> **WORK TO COMPLETE**: Check each line of the records below and collect those holding "wedge".

> **STUDY MATERIAL**:
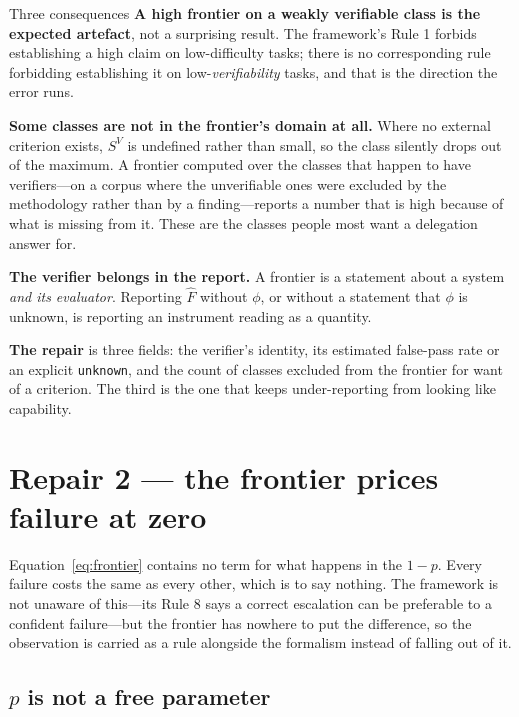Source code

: \documentclass[11pt]{article}
\theoremstyle{definition}
\begin{document}
\begin{cautionbox}{Three consequences}
\textbf{A high frontier on a weakly verifiable class is the expected artefact}, not a surprising result. The framework's Rule 1 forbids establishing a high claim on low-difficulty tasks; there is no corresponding rule forbidding establishing it on low-\emph{verifiability} tasks, and that is the direction the error runs.

\textbf{Some classes are not in the frontier's domain at all.} Where no external criterion exists, $S^V$ is undefined rather than small, so the class silently drops out of the maximum. A frontier computed over the classes that happen to have verifiers---on a corpus where the unverifiable ones were excluded by the methodology rather than by a finding---reports a number that is high because of what is missing from it. These are the classes people most want a delegation answer for.

\textbf{The verifier belongs in the report.} A frontier is a statement about a system \emph{and its evaluator}. Reporting $\hat{F}$ without $\phi$, or without a statement that $\phi$ is unknown, is reporting an instrument reading as a quantity.
\end{cautionbox}

\textbf{The repair} is three fields: the verifier's identity, its estimated false-pass rate or an explicit \texttt{unknown}, and the count of classes excluded from the frontier for want of a criterion. The third is the one that keeps under-reporting from looking like capability.

\section{Repair 2 --- the frontier prices failure at zero}\label{sec:price}

Equation~\eqref{eq:frontier} contains no term for what happens in the $1-p$. Every failure costs the same as every other, which is to say nothing. The framework is not unaware of this---its Rule 8 says a correct escalation can be preferable to a confident failure---but the frontier has nowhere to put the difference, so the observation is carried as a rule alongside the formalism instead of falling out of it.

\subsection{\texorpdfstring{$p$}{p} is not a free parameter}\label{sec:pstar}
\end{document}
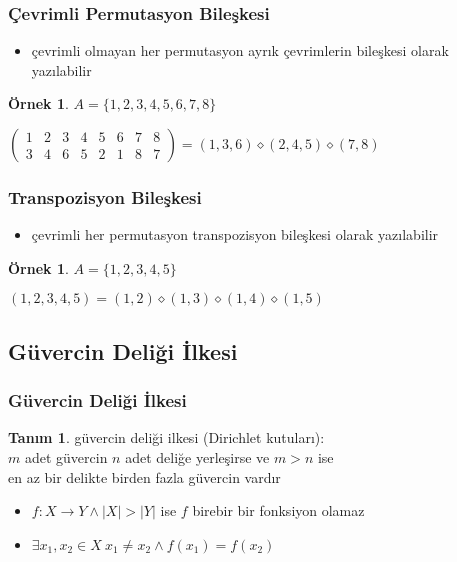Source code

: \documentclass[dvipsnames]{beamer}
\theoremstyle{definition}
\newtheorem{tanim}[theorem]{Tanım}
\theoremstyle{example}
\newtheorem{ornek}[theorem]{Örnek}
\theoremstyle{plain}
\begin{document}
\begin{frame}
  \frametitle{Çevrimli Permutasyon Bileşkesi}

  \begin{itemize}
    \item çevrimli olmayan her permutasyon ayrık çevrimlerin bileşkesi olarak
      yazılabilir
  \end{itemize}

  \pause
  \begin{ornek}
    $A = \{1,2,3,4,5,6,7,8\}$

    \medskip
    $\left(
      \begin{array}{cccccccc}
        1 & 2 & 3 & 4 & 5 & 6 & 7 & 8\\
        3 & 4 & 6 & 5 & 2 & 1 & 8 & 7
      \end{array}
    \right) = (1,3,6) \diamond (2,4,5) \diamond (7,8)$
  \end{ornek}
\end{frame}

\begin{frame}
  \frametitle{Transpozisyon Bileşkesi}

  \begin{itemize}
    \item çevrimli her permutasyon transpozisyon bileşkesi olarak yazılabilir
  \end{itemize}

  \pause
  \begin{ornek}
    $A = \{1,2,3,4,5\}$

    \medskip
    $(1,2,3,4,5) = (1,2) \diamond (1,3) \diamond (1,4) \diamond (1,5)$
  \end{ornek}
\end{frame}

\subsection{Güvercin Deliği İlkesi}

\begin{frame}
  \frametitle{Güvercin Deliği İlkesi}

  \begin{tanim}
    \alert{güvercin deliği ilkesi} (Dirichlet kutuları):\\
    $m$ adet güvercin $n$ adet deliğe yerleşirse ve $m>n$ ise\\
    en az bir delikte birden fazla güvercin vardır
  \end{tanim}

  \pause
  \begin{itemize}
    \item $f: X \rightarrow Y \wedge |X|>|Y|$ ise $f$ birebir bir fonksiyon
      olamaz

    \item $\exists x_1,x_2 \in X~x_1 \neq x_2 \wedge f(x_1)=f(x_2)$
  \end{itemize}
\end{frame}
\end{document}
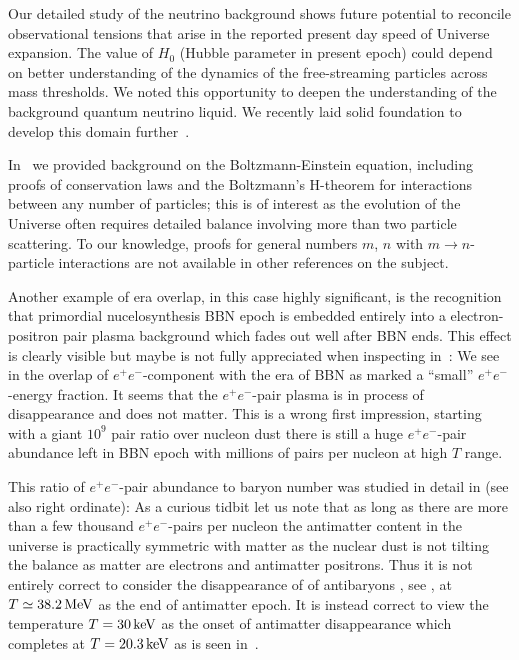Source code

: Our detailed study of the neutrino background shows future potential to reconcile observational tensions that arise in the reported present day speed of Universe expansion. The value of $H_0$ (Hubble parameter in present epoch) could depend on better understanding of the dynamics of the free-streaming particles across mass thresholds. We noted this opportunity to deepen the understanding of the background quantum neutrino liquid. We recently laid solid foundation to develop this domain further~\cite{Birrell:2024bdb}.

In~ we provided background on the Boltzmann-Einstein equation, including proofs of conservation laws and the Boltzmann's H-theorem for interactions between any number of particles; this is of interest as the evolution of the Universe often requires detailed balance involving more than two particle scattering. To our knowledge, proofs for general numbers $m$, $n$ with $m\to n$-particle interactions are not available in other references on the subject.

Another example of era overlap, in this case highly significant, is the recognition that primordial nucelosynthesis BBN epoch is embedded entirely into a electron-positron pair plasma background which fades out well after BBN ends. This effect is clearly visible but maybe is not fully appreciated when inspecting in~: We see in the overlap of $e^+e^-$-component with the era of BBN as marked a ``small'' $e^+e^-$-energy fraction. It seems that the $e^+e^-$-pair plasma is in process of disappearance and does not matter. This is a wrong first impression,  starting with a giant $10^9$ pair ratio over nucleon dust there is still a huge $e^+e^-$-pair abundance left in BBN epoch with millions of pairs per nucleon at high $T$ range.

This ratio of $e^+e^-$-pair abundance to baryon number was studied  in detail in  (see also   right ordinate):  As a curious tidbit let us note that as long as there are more than a few thousand $e^+e^-$-pairs per nucleon the antimatter content in the universe is practically symmetric with matter as the nuclear dust is not tilting the balance as matter are electrons and antimatter positrons. Thus it is not entirely correct to consider the disappearance of of antibaryons , see , at $T\simeq 38.2\text{\,MeV}$ as the end of antimatter epoch. It is instead correct to view the temperature $T=30\text{\,keV}$ as the onset of antimatter disappearance which completes at $T=20.3\text{\,keV}$ as is seen in~.

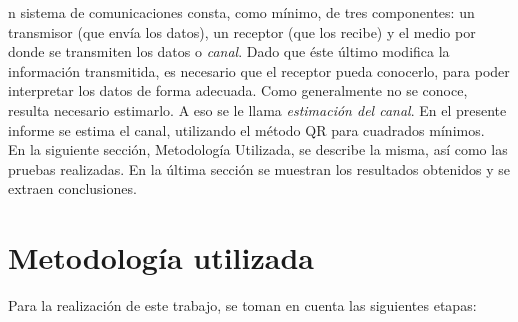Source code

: \documentclass[10pt,journal,compsoc]{IEEEtran}
\begin{document}
%
%
%
%
n sistema de comunicaciones consta, como m\'inimo, de tres componentes: un transmisor (que env\'ia los datos), un receptor (que los recibe) y el medio por donde se transmiten los datos o \textit{canal}. Dado que \'este \'ultimo modifica la informaci\'on transmitida, es necesario que el receptor pueda conocerlo, para poder interpretar los datos de forma adecuada. Como generalmente no se conoce, resulta necesario estimarlo. A eso se le llama \textit{estimaci\'on del canal}. En el presente informe se estima el canal, utilizando el m\'etodo QR para cuadrados m\'inimos.\\
En la siguiente secci\'on, Metodolog\'ia Utilizada, se describe la misma, as\'i como las pruebas realizadas.
En la \'ultima secci\'on se muestran los resultados obtenidos y se extraen conclusiones. \\

\section{Metodolog\'ia utilizada}
Para la realizaci\'on de este trabajo, se toman en cuenta las siguientes etapas:
\end{document}
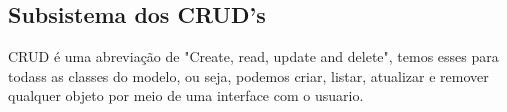 \documentclass[11pt, a4paper]{article}
\begin{document}
            \subsection{Subsistema dos CRUD's}
                CRUD é uma abreviação de "Create, read, update and delete", temos esses para todass as classes do modelo, ou seja, podemos criar, listar, atualizar e remover qualquer objeto por meio de uma interface com o usuario.
            
		
		
		
		
		        
		
\end{document}
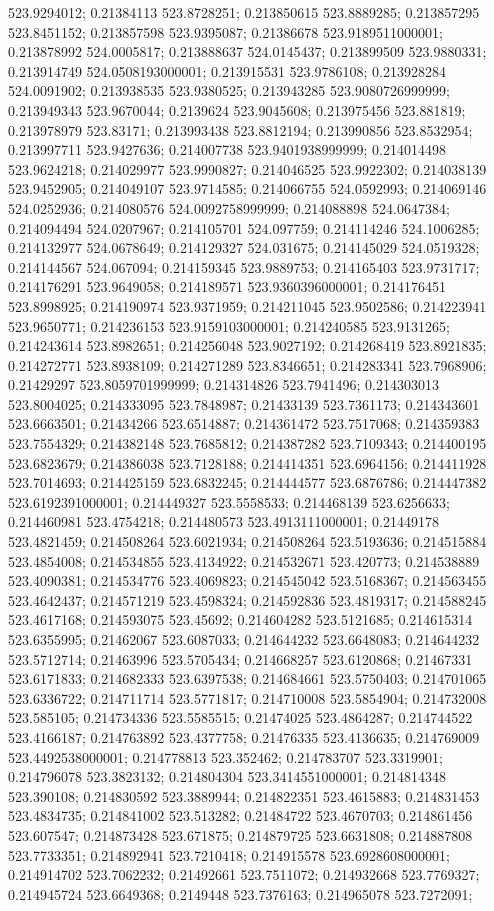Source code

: 523.9294012; 0.21384113 523.8728251; 0.213850615 523.8889285; 0.213857295 523.8451152; 0.213857598 523.9395087; 0.21386678 523.9189511000001; 0.213878992 524.0005817; 0.213888637 524.0145437; 0.213899509 523.9880331; 0.213914749 524.0508193000001; 0.213915531 523.9786108; 0.213928284 524.0091902; 0.213938535 523.9380525; 0.213943285 523.9080726999999; 0.213949343 523.9670044; 0.2139624 523.9045608; 0.213975456 523.881819; 0.213978979 523.83171; 0.213993438 523.8812194; 0.213990856 523.8532954; 0.213997711 523.9427636; 0.214007738 523.9401938999999; 0.214014498 523.9624218; 0.214029977 523.9990827; 0.214046525 523.9922302; 0.214038139 523.9452905; 0.214049107 523.9714585; 0.214066755 524.0592993; 0.214069146 524.0252936; 0.214080576 524.0092758999999; 0.214088898 524.0647384; 0.214094494 524.0207967; 0.214105701 524.097759; 0.214114246 524.1006285; 0.214132977 524.0678649; 0.214129327 524.031675; 0.214145029 524.0519328; 0.214144567 524.067094; 0.214159345 523.9889753; 0.214165403 523.9731717; 0.214176291 523.9649058; 0.214189571 523.9360396000001; 0.214176451 523.8998925; 0.214190974 523.9371959; 0.214211045 523.9502586; 0.214223941 523.9650771; 0.214236153 523.9159103000001; 0.214240585 523.9131265; 0.214243614 523.8982651; 0.214256048 523.9027192; 0.214268419 523.8921835; 0.214272771 523.8938109; 0.214271289 523.8346651; 0.214283341 523.7968906; 0.21429297 523.8059701999999; 0.214314826 523.7941496; 0.214303013 523.8004025; 0.214333095 523.7848987; 0.21433139 523.7361173; 0.214343601 523.6663501; 0.21434266 523.6514887; 0.214361472 523.7517068; 0.214359383 523.7554329; 0.214382148 523.7685812; 0.214387282 523.7109343; 0.214400195 523.6823679; 0.214386038 523.7128188; 0.214414351 523.6964156; 0.214411928 523.7014693; 0.214425159 523.6832245; 0.214444577 523.6876786; 0.214447382 523.6192391000001; 0.214449327 523.5558533; 0.214468139 523.6256633; 0.214460981 523.4754218; 0.214480573 523.4913111000001; 0.21449178 523.4821459; 0.214508264 523.6021934; 0.214508264 523.5193636; 0.214515884 523.4854008; 0.214534855 523.4134922; 0.214532671 523.420773; 0.214538889 523.4090381; 0.214534776 523.4069823; 0.214545042 523.5168367; 0.214563455 523.4642437; 0.214571219 523.4598324; 0.214592836 523.4819317; 0.214588245 523.4617168; 0.214593075 523.45692; 0.214604282 523.5121685; 0.214615314 523.6355995; 0.21462067 523.6087033; 0.214644232 523.6648083; 0.214644232 523.5712714; 0.21463996 523.5705434; 0.214668257 523.6120868; 0.21467331 523.6171833; 0.214682333 523.6397538; 0.214684661 523.5750403; 0.214701065 523.6336722; 0.214711714 523.5771817; 0.214710008 523.5854904; 0.214732008 523.585105; 0.214734336 523.5585515; 0.21474025 523.4864287; 0.214744522 523.4166187; 0.214763892 523.4377758; 0.21476335 523.4136635; 0.214769009 523.4492538000001; 0.214778813 523.352462; 0.214783707 523.3319901; 0.214796078 523.3823132; 0.214804304 523.3414551000001; 0.214814348 523.390108; 0.214830592 523.3889944; 0.214822351 523.4615883; 0.214831453 523.4834735; 0.214841002 523.513282; 0.21484722 523.4670703; 0.214861456 523.607547; 0.214873428 523.671875; 0.214879725 523.6631808; 0.214887808 523.7733351; 0.214892941 523.7210418; 0.214915578 523.6928608000001; 0.214914702 523.7062232; 0.21492661 523.7511072; 0.214932668 523.7769327; 0.214945724 523.6649368; 0.2149448 523.7376163; 0.214965078 523.7272091; 
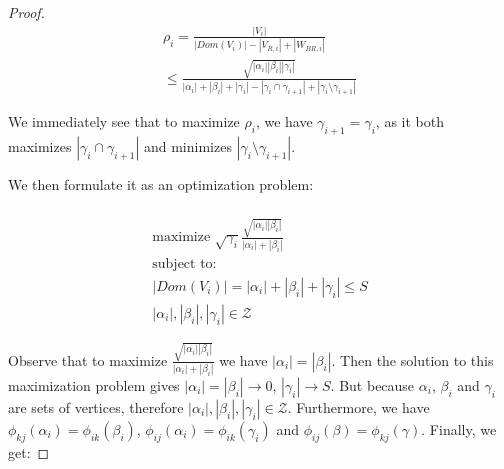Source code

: \begin{proof}
	\begin{gather}
	\nonumber
	\rho_i = \frac{|V_i|}{|Dom(V_i)| - |V_{R,i}| + |W_{BR,i}|} \\
	\nonumber
	\le 
	\frac{\sqrt{|\alpha_i||\beta_i||\gamma_i|}}{|\alpha_i| + |\beta_i| + 
		|\gamma_i| - |\gamma_i \cap \gamma_{i+1}| +  |\gamma_i \setminus 
		\gamma_{i+1}|}
	\end{gather}
	
	We immediately see that to maximize $\rho_i$, we have $\gamma_{i+1} = 
	\gamma_i$, as it both maximizes $|\gamma_i \cap 
	\gamma_{i+1}|$ and minimizes $|\gamma_i \setminus \gamma_{i+1}|$.
	
	We then formulate it as an 
	optimization problem:
	
	
	
	
	
	\begin{multline}
	\\
	\text{maximize }
	\sqrt{\gamma_i}\frac{\sqrt{|\alpha_i| |\beta_i|}}{|\alpha_i| + |\beta_i|}\\
	\text{subject to: } \\
	|Dom(V_i)| = |\alpha_i| + |\beta_i| + |\gamma_i| \le S \\
	|\alpha_i|, |\beta_i|, |\gamma_i| \in \mathcal{Z} 
	\end{multline}
	
	Observe that to maximize $\frac{\sqrt{|\alpha_i| |\beta_i|}}{|\alpha_i| +
		|\beta_i|}$ we have $|\alpha_i| = |\beta_i|$. Then the solution to this
	maximization problem gives  $|\alpha_i| = |\beta_i| \rightarrow 0$, 
	$|\gamma_i|
	\rightarrow S$. But because $\alpha_i$, $\beta_i$ and $\gamma_i$ are sets 
	of 
	vertices, therefore $|\alpha_i|, |\beta_i|, |\gamma_i| \in \mathcal{Z}$.
	Furthermore, we have $\phi_{kj}(\alpha_i) =
	\phi_{ik}(\beta_i)$, $\phi_{ij}(\alpha_i) = \phi_{ik}(\gamma_i)$ and
	$\phi_{ij}(\beta) = \phi_{kj}(\gamma)$. Finally, we get:
	

\end{proof}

> **TASK ANSWER**:
    \item $f: X \rightarrow Y \wedge |X|>|Y|$ ise $f$ birebir bir fonksiyon
    \item $\exists x_1,x_2 \in X~x_1 \neq x_2 \wedge f(x_1)=f(x_2)$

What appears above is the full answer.